"Old and Making Hay:" The Results of the Pro Bono Institute Firm Survey on the Viability of a "Second Acts" Program to Transition Attorneys to Retirement Through Pro Bono Work

Kenneth Glenn Dau-Schmidt
Esther F. Lardent
Reena N. Glazer
Kellen Ressmeyer


In his 1998 Fairchild Lecture, Professor Marc Galanter proposed the idea that senior attorneys should be encouraged to undertake "a second 'public service' career" as a way of transitioning to retirement. The logic for encouraging such "Second Acts" in lawyers' careers is compelling. As Professor Galanter has demonstrated, in the coming years, there will be record numbers of attorneys navigating the transition to retirement as the "Baby Boomers" reach their golden years. This substantial body of highly skilled lawyers could have a significant impact on fulfilling unmet needs for legal representation. If even 5% of the practicing attorneys over sixty-five participated in such a program, this would double the number of attorneys working primarily on public interest work by as soon as 2011! Such work could provide personal renewal and fulfillment as a capstone in the careers of this idealistic generation. Moreover, if such a movement were embraced and systematized by the legal profession, it could provide substantial benefits to firms and the profession as a whole.
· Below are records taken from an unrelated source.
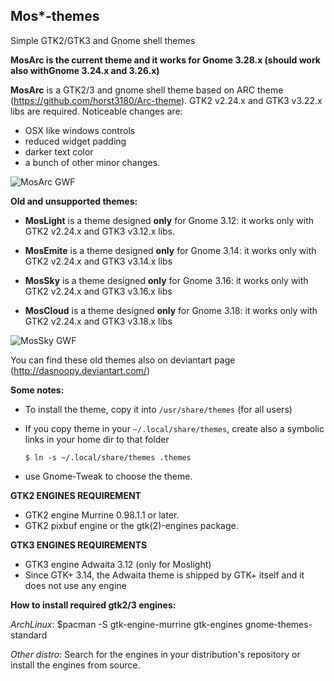## Mos*-themes


Simple GTK2/GTK3 and Gnome shell themes

**MosArc is the current theme and it works for Gnome 3.28.x (should work also withGnome 3.24.x and 3.26.x)**

**MosArc** is a GTK2/3 and gnome shell theme based on ARC theme (https://github.com/horst3180/Arc-theme). GTK2 v2.24.x 
  and GTK3 v3.22.x libs are required. Noticeable changes are:
  
  * OSX like windows controls
  * reduced widget padding
  * darker text color
  * a bunch of other minor changes.


![MosArc GWF](https://raw.github.com/dasnoopy/moslight-themes/master/Screenshots/MosArc.png)


**Old and unsupported themes:**

* **MosLight** is a theme designed  **only** for Gnome 3.12: it works only with GTK2 v2.24.x and
  GTK3 v3.12.x libs.

* **MosEmite** is a theme designed **only** for Gnome 3.14: it works only with GTK2 v2.24.x and
  GTK3 v3.14.x libs

* **MosSky** is a theme designed **only** for Gnome 3.16: it works only with GTK2 v2.24.x 
  and GTK3 v3.16.x libs

* **MosCloud** is a theme designed **only** for Gnome 3.18: it works only with GTK2 v2.24.x 
  and GTK3 v3.18.x libs

![MosSky GWF](https://raw.github.com/dasnoopy/moslight-themes/master/Screenshots/MosSky.png)

You can find these old themes also on deviantart page (http://dasnoopy.deviantart.com/)

**Some notes:**

* To install the theme, copy it into `/usr/share/themes` (for all users)

* If you copy theme in your `~/.local/share/themes`, create also a symbolic links in your home dir to
that folder

    `$ ln -s ~/.local/share/themes .themes`

* use Gnome-Tweak to choose the theme.

**GTK2 ENGINES REQUIREMENT**

* GTK2 engine Murrine 0.98.1.1 or later.
* GTK2 pixbuf engine or the gtk(2)-engines package.

**GTK3 ENGINES REQUIREMENTS**

* GTK3 engine Adwaita 3.12 (only for Moslight)
* Since GTK+ 3.14, the Adwaita theme is shipped by GTK+ itself and it does not use any engine

**How to install required gtk2/3 engines:**

*ArchLinux*:  $pacman -S gtk-engine-murrine gtk-engines gnome-themes-standard

*Other distro*: Search for the engines in your distribution's repository or install the engines from source.
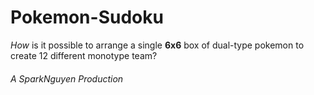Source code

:# Pokemon-Sudoku
*How* is it possible to arrange a single **6x6** box of dual-type pokemon to create 12 different monotype team?
###### A SparkNguyen Production
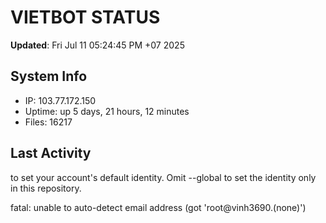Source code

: # VIETBOT STATUS
**Updated**: Fri Jul 11 05:24:45 PM +07 2025

## System Info
- IP: 103.77.172.150
- Uptime: up 5 days, 21 hours, 12 minutes
- Files: 16217

## Last Activity

to set your account's default identity.
Omit --global to set the identity only in this repository.

fatal: unable to auto-detect email address (got 'root@vinh3690.(none)')
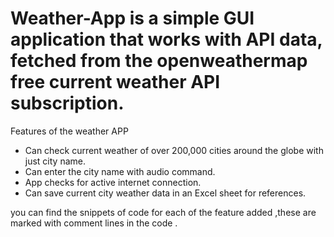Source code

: # Weather-App is a simple GUI application that works with API data, fetched from the openweathermap free current weather API subscription.
Features of the weather APP
- Can check current weather of over 200,000 cities around the globe with just city name.
- Can enter the city name with audio command.
- App checks for active internet connection.
- Can save current city weather data in an Excel sheet for references.

you can find the snippets of code for each of the feature added ,these are marked with comment lines in the code .
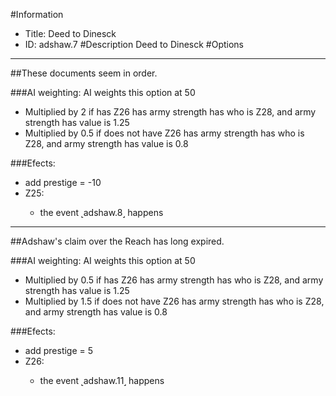 #Information
 - Title: Deed to Dinesck
 - ID: adshaw.7
#Description
Deed to Dinesck
#Options

___
##These documents seem in order.

###AI weighting:
AI weights this option at 50
 - Multiplied by 2 if has Z26 has army strength has who is Z28, and army strength has value is 1.25
 - Multiplied by 0.5 if does not have Z26 has army strength has who is Z28, and army strength has value is 0.8


###Efects:<ul><li>add prestige = -10</li><li>Z25:</li><ul><li>the event ˻adshaw.8˼ happens</li></ul></ul>

___
##Adshaw's claim over the Reach has long expired.

###AI weighting:
AI weights this option at 50
 - Multiplied by 0.5 if has Z26 has army strength has who is Z28, and army strength has value is 1.25
 - Multiplied by 1.5 if does not have Z26 has army strength has who is Z28, and army strength has value is 0.8


###Efects:<ul><li>add prestige = 5</li><li>Z26:</li><ul><li>the event ˻adshaw.11˼ happens</li></ul></ul>
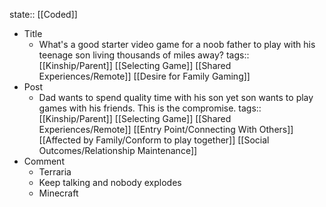 state:: [[Coded]]

- Title
	- What's a good starter video game for a noob father to play with his teenage son living thousands of miles away?
	  tags:: [[Kinship/Parent]] [[Selecting Game]] [[Shared Experiences/Remote]] [[Desire for Family Gaming]]
- Post
	- Dad wants to spend quality time with his son yet son wants to play games with his friends.  This is the compromise.
	  tags:: [[Kinship/Parent]] [[Selecting Game]] [[Shared Experiences/Remote]] [[Entry Point/Connecting With Others]] [[Affected by Family/Conform to play together]] [[Social Outcomes/Relationship Maintenance]]
- Comment
	- Terraria
	- Keep talking and nobody explodes
	- Minecraft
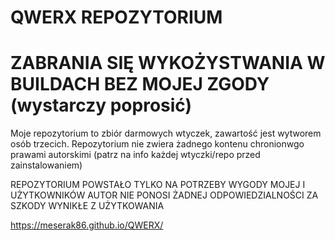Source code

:# QWERX REPOZYTORIUM
# ZABRANIA SIĘ WYKOŻYSTWANIA W BUILDACH BEZ MOJEJ ZGODY (wystarczy poprosić)

Moje repozytorium to zbiór darmowych wtyczek, zawartość jest wytworem osób trzecich.
Repozytorium nie zwiera żadnego kontenu chronionwgo prawami autorskimi
(patrz na info każdej wtyczki/repo przed zainstalowaniem)

REPOZYTORIUM POWSTAŁO TYLKO NA POTRZEBY WYGODY MOJEJ I UŻYTKOWNIKÓW
AUTOR NIE PONOSI ŻADNEJ ODPOWIEDZIALNOŚCI ZA SZKODY WYNIKŁE Z UŻYTKOWANIA

https://meserak86.github.io/QWERX/
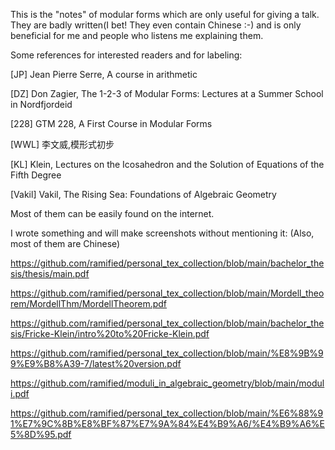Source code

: This is the "notes" of modular forms which are only useful for giving a talk. They are badly written(I bet! They even contain Chinese :-) and is only beneficial for me and people who listens me explaining them.



Some references for interested readers and for labeling:

[JP] Jean Pierre Serre, A course in arithmetic

[DZ] Don Zagier, The 1-2-3 of Modular Forms: Lectures at a Summer School in Nordfjordeid

[228] GTM 228, A First Course in Modular Forms

[WWL] 李文威,模形式初步

[KL] Klein, Lectures on the Icosahedron and the Solution of Equations of the Fifth Degree

[Vakil] Vakil, The Rising Sea: Foundations of Algebraic Geometry

Most of them can be easily found on the internet.



I wrote something and will make screenshots without mentioning it: (Also, most of them are Chinese)

https://github.com/ramified/personal_tex_collection/blob/main/bachelor_thesis/thesis/main.pdf

https://github.com/ramified/personal_tex_collection/blob/main/Mordell_theorem/MordellThm/MordellTheorem.pdf

https://github.com/ramified/personal_tex_collection/blob/main/bachelor_thesis/Fricke-Klein/intro%20to%20Fricke-Klein.pdf

https://github.com/ramified/personal_tex_collection/blob/main/%E8%9B%99%E9%B8%A39-7/latest%20version.pdf

https://github.com/ramified/moduli_in_algebraic_geometry/blob/main/moduli.pdf

https://github.com/ramified/personal_tex_collection/blob/main/%E6%88%91%E7%9C%8B%E8%BF%87%E7%9A%84%E4%B9%A6/%E4%B9%A6%E5%8D%95.pdf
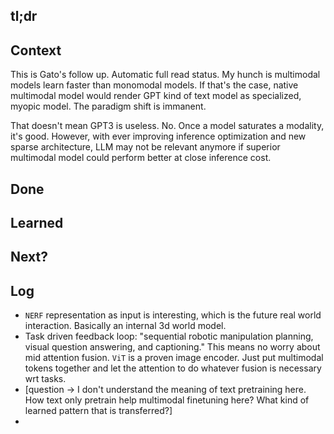 ## tl;dr

## Context
This is Gato's follow up. Automatic full read status. My hunch is multimodal models learn faster than monomodal models. If that's the case, native multimodal model would render GPT kind of text model as specialized, myopic model. The paradigm shift is immanent. 

That doesn't mean GPT3 is useless. No. Once a model saturates a modality, it's good. However, with ever improving inference optimization and new sparse architecture, LLM may not be relevant anymore if superior multimodal model could perform better at close inference cost. 

## Done

## Learned

## Next?

## Log
- `NERF` representation as input is interesting, which is the future real world interaction. Basically an internal 3d world model.
- Task driven feedback loop: "sequential robotic manipulation planning, visual question answering, and captioning." This means no worry about mid attention fusion. `ViT` is a proven image encoder. Just put multimodal tokens together and let the attention to do whatever fusion is necessary wrt tasks. 
- [question -> I don't understand the meaning of text pretraining here. How text only pretrain help multimodal finetuning here? What kind of learned pattern that is transferred?]
- 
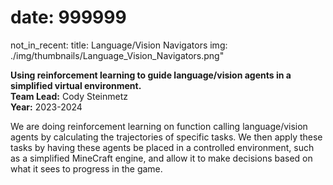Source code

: # date: 999999
not_in_recent:
title: Language/Vision Navigators
img: ./img/thumbnails/Language_Vision_Navigators.png"

**Using reinforcement learning to guide language/vision agents in a simplified virtual environment.**<br/>
**Team Lead:** Cody Steinmetz<br/>
**Year:** 2023-2024

We are doing reinforcement learning on function calling language/vision agents by calculating the trajectories of specific tasks. We then apply these tasks by having these agents be placed in a controlled environment, such as a simplified MineCraft engine, and allow it to make decisions based on what it sees to progress in the game.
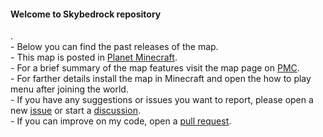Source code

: <h4> Welcome to Skybedrock repository</h4>.<br>
- Below you can find the past releases of the map.<br>
- This map is posted in <a href="https://www.planetminecraft.com/project/skybedrock-1-0-3/">Planet Minecraft</a>.<br>
- For a brief summary of the map features visit the map page on <a href="https://www.planetminecraft.com/project/skybedrock-1-0-3/">PMC</a>.<br>
- For farther details install the map in Minecraft and open the how to play menu after joining the world.<br>
- If you have any suggestions or issues you want to report, please open a new <a href="https://github.com/Yasser444o/Skybedrock/issues">issue</a> or start a <a href="https://github.com/Yasser444o/Skybedrock/discussions/1#discussion-6206144">discussion</a>.<br>
- If you can improve on my code, open a <a href="https://github.com/Yasser444o/Skybedrock/pulls">pull request</a>.<br>
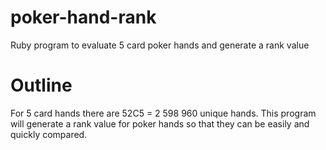 poker-hand-rank
===============

Ruby program to evaluate 5 card poker hands and generate a rank value 

Outline
=======

For 5 card hands there are 52C5 = 2 598 960 unique hands. This program will generate a rank value for poker hands so that they can be easily and quickly compared.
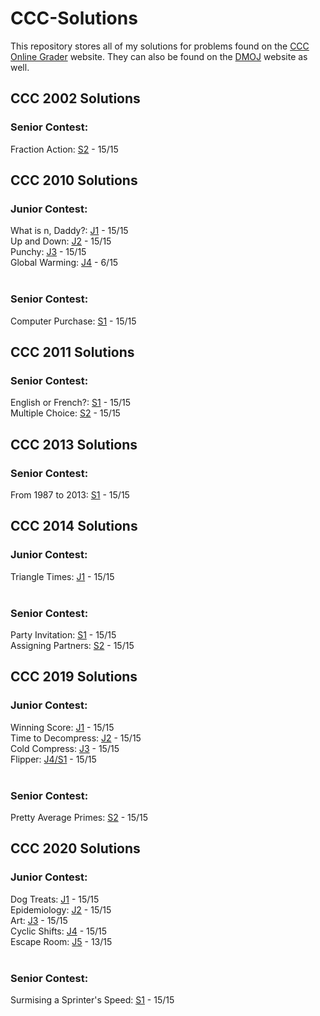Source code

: # CCC-Solutions
This repository stores all of my solutions for problems found on the [CCC Online Grader](https://cccgrader.com/home.php) website. They can also be found on the [DMOJ](https://dmoj.ca/) website as well.<br />

## CCC 2002 Solutions
### Senior Contest: <br />
Fraction Action: [S2](https://github.com/sushimon/CCC-Solutions/blob/master/ccc%202002/S2.py) - 15/15<br />

## CCC 2010 Solutions
### Junior Contest: <br />
What is n, Daddy?: [J1](https://github.com/sushimon/CCC-Solutions/blob/master/ccc%202010/J1.py) - 15/15<br />
Up and Down: [J2](https://github.com/sushimon/CCC-Solutions/blob/master/ccc%202010/J2.py) - 15/15<br />
Punchy: [J3](https://github.com/sushimon/CCC-Solutions/blob/master/ccc%202010/J3.py) - 15/15<br />
Global Warming: [J4](https://github.com/sushimon/CCC-Solutions/blob/master/ccc%202010/J4.py) - 6/15<br /><br />

### Senior Contest: <br />
Computer Purchase: [S1](https://github.com/sushimon/CCC-Solutions/blob/master/ccc%202010/S1.py) - 15/15<br />

## CCC 2011 Solutions
### Senior Contest: <br />
English or French?: [S1](https://github.com/sushimon/CCC-Solutions/blob/master/ccc%202011/S1.py) - 15/15<br />
Multiple Choice: [S2](https://github.com/sushimon/CCC-Solutions/blob/master/ccc%202011/S2.py) - 15/15<br />

## CCC 2013 Solutions
### Senior Contest: <br />
From 1987 to 2013: [S1](https://github.com/sushimon/CCC-Solutions/blob/master/ccc%202013/S1.py) - 15/15<br />

## CCC 2014 Solutions
### Junior Contest: <br />
Triangle Times: [J1](https://github.com/sushimon/CCC-Solutions/blob/master/ccc%202014/J1.py) - 15/15<br /><br />

### Senior Contest: <br />
Party Invitation: [S1](https://github.com/sushimon/CCC-Solutions/blob/master/ccc%202014/S1.py) - 15/15<br />
Assigning Partners: [S2](https://github.com/sushimon/CCC-Solutions/blob/master/ccc%202014/S2.py) - 15/15<br />

## CCC 2019 Solutions
### Junior Contest: <br />
Winning Score: [J1](https://github.com/sushimon/CCC-Solutions/blob/master/ccc%202019/J1.py) - 15/15<br />
Time to Decompress: [J2](https://github.com/sushimon/CCC-Solutions/blob/master/ccc%202019/J2.py) - 15/15<br />
Cold Compress: [J3](https://github.com/sushimon/CCC-Solutions/blob/master/ccc%202019/J3.py) - 15/15<br />
Flipper: [J4/S1](https://github.com/sushimon/CCC-Solutions/blob/master/ccc%202019/J4.py) - 15/15<br /><br />

### Senior Contest: <br />
Pretty Average Primes: [S2](https://github.com/sushimon/CCC-Solutions/blob/master/ccc%202019/S2.py) - 15/15<br />

## CCC 2020 Solutions
### Junior Contest: <br />
Dog Treats: [J1](https://github.com/sushimon/CCC-Solutions/blob/master/ccc%202020/J1.py) - 15/15<br />
Epidemiology: [J2](https://github.com/sushimon/CCC-Solutions/blob/master/ccc%202020/J2.py) - 15/15<br />
Art: [J3](https://github.com/sushimon/CCC-Solutions/blob/master/ccc%202020/J3.py) - 15/15<br />
Cyclic Shifts: [J4](https://github.com/sushimon/CCC-Solutions/blob/master/ccc%202020/J4.py) - 15/15<br />
Escape Room: [J5](https://github.com/sushimon/CCC-Solutions/blob/master/ccc%202020/J5%20v3.py) - 13/15<br /><br />

### Senior Contest: <br />
Surmising a Sprinter's Speed: [S1](https://github.com/sushimon/CCC-Solutions/blob/master/ccc%202020/S1.py) - 15/15<br />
While facilitating the retirement of an unprecedented number of senior attorneys, "Second Acts" programs would allow those senior attorneys to retain contact with their clients while those clients transfer to other attorneys in the firm and allow senior attorneys to focus on training and mentoring junior associates through pro bono work. This work would also help meet the pro bono obligations of the firm and the profession as a whole.